Hello there!
This is a little story.
My ping here in Europe was for a long time around 60. I never really understood why it's so high - I am not that far away from Frankfurt (<400 km). Then I moved some months ago - the ping went up to 80. Fun fact: I stayed in the same house, same isp.
Here in Germany broadband internet is actually very broad, meaning that in the bigger cities you've got a speedy connection but in small towns it gets worse. Not to speak of some villages were you can check your mails maybe with a modem. In my town they upgraded the streets piece by piece. So now for more money you can get a VDSL connection.
My speed so far was around 4000kbit/s down- and 300 kbit/s up-stream. For some this sounds like stone-age, yes, I know. But most of my neighbours have even worser speeds (<3000 down).
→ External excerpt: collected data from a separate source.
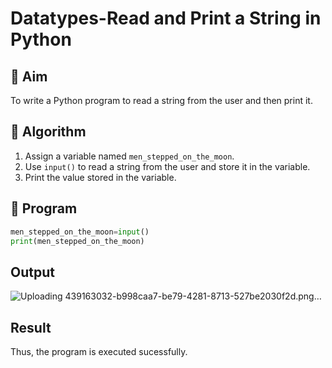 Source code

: # Datatypes-Read and Print a String in Python

## 🎯 Aim
To write a Python program to read a string from the user and then print it.

## 🧠 Algorithm
1. Assign a variable named `men_stepped_on_the_moon`.
2. Use `input()` to read a string from the user and store it in the variable.
3. Print the value stored in the variable.

## 🧾 Program
```py
men_stepped_on_the_moon=input()
print(men_stepped_on_the_moon)
```
## Output
![Uploading 439163032-b998caa7-be79-4281-8713-527be2030f2d.png…]()

## Result
Thus, the program is executed sucessfully.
I spoke lately with the hotline of my provider because of connection issues and the guy was really friendly and then said "What about switching your connection to fiberglass?" Me - "Sorry, I have no money for VDSL". But then he explained. The reason our speeds here in Germany are so low is the very long distance from the home-router to the next DSLAM. Copper-wire looses high frequencies over big distance which is crippling connections. So all the new VDSL infrastructure is not only for the new fancy VDSL-payers. It also means that they can switch your line to that "new DSLAMs", so the copper-wire gets way shorter. The best part: it's free. In the long run they will do it piece by piece with every connection because it's also reducing their costs.
And now I have 20.000 kbit/s down- and 1500 kbit/s up-stream! And also the ping went down to more realistic values. Ranging (depends on tickrate of the frankfurt server) from 24 to 40.
So all I can recommend to you is, ask your provider what's up in your town and if they can switch the connection to the newer technology. I have no idea how the situation is in other countries but guess you are already living in "Neuland".
Bye.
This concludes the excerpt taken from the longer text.